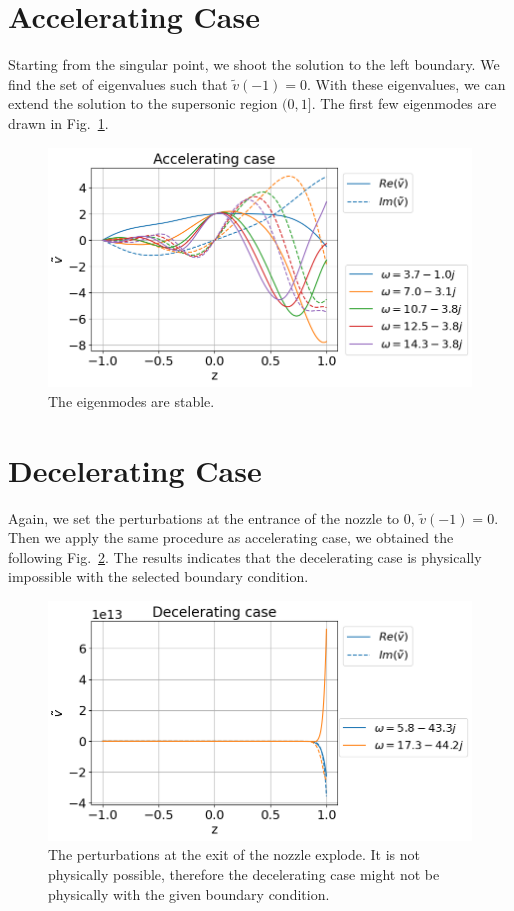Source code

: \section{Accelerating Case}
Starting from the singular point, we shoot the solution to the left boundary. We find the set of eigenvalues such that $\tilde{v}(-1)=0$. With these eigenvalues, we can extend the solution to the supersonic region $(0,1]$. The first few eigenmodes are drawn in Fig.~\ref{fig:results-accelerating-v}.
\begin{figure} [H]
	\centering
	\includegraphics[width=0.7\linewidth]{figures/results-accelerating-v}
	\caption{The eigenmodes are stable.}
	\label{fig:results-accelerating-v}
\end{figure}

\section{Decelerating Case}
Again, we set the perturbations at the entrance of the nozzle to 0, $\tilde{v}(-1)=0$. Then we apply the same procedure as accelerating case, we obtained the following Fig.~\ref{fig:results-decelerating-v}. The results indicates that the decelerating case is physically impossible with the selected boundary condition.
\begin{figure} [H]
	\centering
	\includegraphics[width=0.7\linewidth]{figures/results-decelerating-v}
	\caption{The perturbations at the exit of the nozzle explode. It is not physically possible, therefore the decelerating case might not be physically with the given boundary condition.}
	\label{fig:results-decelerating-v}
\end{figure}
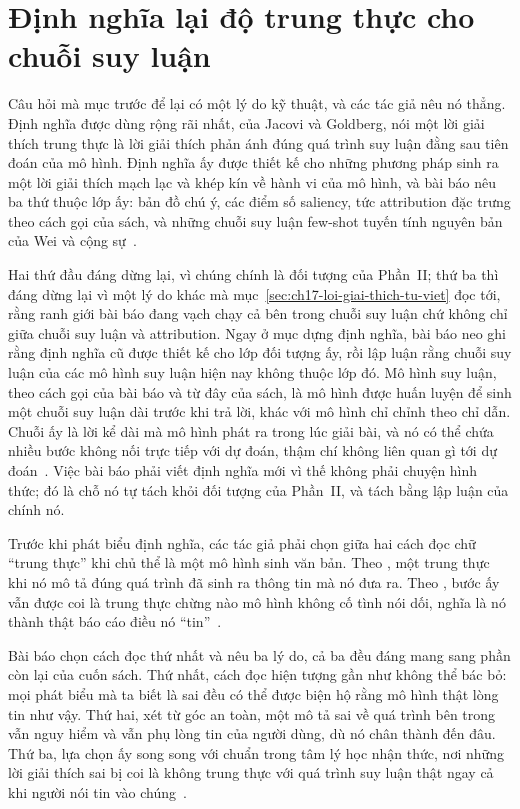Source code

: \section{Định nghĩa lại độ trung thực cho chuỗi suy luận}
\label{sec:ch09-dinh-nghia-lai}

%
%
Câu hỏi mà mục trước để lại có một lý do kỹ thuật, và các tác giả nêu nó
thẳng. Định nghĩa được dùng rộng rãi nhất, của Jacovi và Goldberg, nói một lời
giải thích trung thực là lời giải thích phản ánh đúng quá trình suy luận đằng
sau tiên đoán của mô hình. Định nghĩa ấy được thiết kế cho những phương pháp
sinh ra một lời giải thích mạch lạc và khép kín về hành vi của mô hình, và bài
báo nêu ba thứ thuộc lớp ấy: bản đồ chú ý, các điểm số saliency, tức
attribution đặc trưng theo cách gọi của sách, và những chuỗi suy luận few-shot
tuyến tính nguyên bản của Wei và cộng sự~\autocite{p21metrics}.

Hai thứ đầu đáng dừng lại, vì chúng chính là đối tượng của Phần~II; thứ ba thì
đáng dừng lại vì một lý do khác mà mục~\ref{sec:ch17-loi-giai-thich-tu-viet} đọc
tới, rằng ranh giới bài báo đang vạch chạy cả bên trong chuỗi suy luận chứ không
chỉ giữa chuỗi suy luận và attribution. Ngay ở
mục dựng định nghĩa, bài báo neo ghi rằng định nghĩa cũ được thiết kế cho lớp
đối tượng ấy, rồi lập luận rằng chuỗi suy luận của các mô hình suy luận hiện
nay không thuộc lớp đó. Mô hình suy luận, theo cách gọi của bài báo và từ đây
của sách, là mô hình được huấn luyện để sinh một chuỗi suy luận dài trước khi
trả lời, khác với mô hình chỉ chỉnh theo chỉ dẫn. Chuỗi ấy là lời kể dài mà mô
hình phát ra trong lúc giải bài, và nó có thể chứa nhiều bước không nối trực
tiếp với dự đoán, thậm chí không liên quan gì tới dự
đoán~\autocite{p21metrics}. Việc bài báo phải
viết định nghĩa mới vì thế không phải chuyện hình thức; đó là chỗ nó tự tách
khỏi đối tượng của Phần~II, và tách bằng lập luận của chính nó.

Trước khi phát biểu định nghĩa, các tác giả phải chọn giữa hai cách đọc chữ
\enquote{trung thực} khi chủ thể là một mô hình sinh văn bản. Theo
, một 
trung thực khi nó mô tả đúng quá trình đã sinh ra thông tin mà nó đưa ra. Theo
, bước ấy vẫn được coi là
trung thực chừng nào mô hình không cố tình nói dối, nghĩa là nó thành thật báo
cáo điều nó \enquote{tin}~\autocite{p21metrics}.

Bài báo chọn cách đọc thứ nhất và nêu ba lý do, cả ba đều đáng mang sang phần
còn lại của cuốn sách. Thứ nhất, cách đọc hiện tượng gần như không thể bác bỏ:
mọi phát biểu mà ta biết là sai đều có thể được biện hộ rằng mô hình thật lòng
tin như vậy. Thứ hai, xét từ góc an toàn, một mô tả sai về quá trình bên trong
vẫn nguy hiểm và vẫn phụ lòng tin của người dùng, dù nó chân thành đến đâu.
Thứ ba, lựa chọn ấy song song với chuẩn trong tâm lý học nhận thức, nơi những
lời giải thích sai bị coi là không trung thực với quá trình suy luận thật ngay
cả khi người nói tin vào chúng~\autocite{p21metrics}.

▶ **The task**
Give the exact lines, and only those, from the line containing "sinh ra một" through the line containing "trả lời, khác" in the entries above.

▶ **Written solution**
sinh ra một lời giải thích mạch lạc và khép kín về hành vi của mô hình, và bài
báo nêu ba thứ thuộc lớp ấy: bản đồ chú ý, các điểm số saliency, tức
attribution đặc trưng theo cách gọi của sách, và những chuỗi suy luận few-shot
tuyến tính nguyên bản của Wei và cộng sự~\autocite{p21metrics}.

Hai thứ đầu đáng dừng lại, vì chúng chính là đối tượng của Phần~II; thứ ba thì
đáng dừng lại vì một lý do khác mà mục~\ref{sec:ch17-loi-giai-thich-tu-viet} đọc
tới, rằng ranh giới bài báo đang vạch chạy cả bên trong chuỗi suy luận chứ không
chỉ giữa chuỗi suy luận và attribution. Ngay ở
mục dựng định nghĩa, bài báo neo ghi rằng định nghĩa cũ được thiết kế cho lớp
đối tượng ấy, rồi lập luận rằng chuỗi suy luận của các mô hình suy luận hiện
nay không thuộc lớp đó. Mô hình suy luận, theo cách gọi của bài báo và từ đây
của sách, là mô hình được huấn luyện để sinh một chuỗi suy luận dài trước khi
trả lời, khác với mô hình chỉ chỉnh theo chỉ dẫn. Chuỗi ấy là lời kể dài mà mô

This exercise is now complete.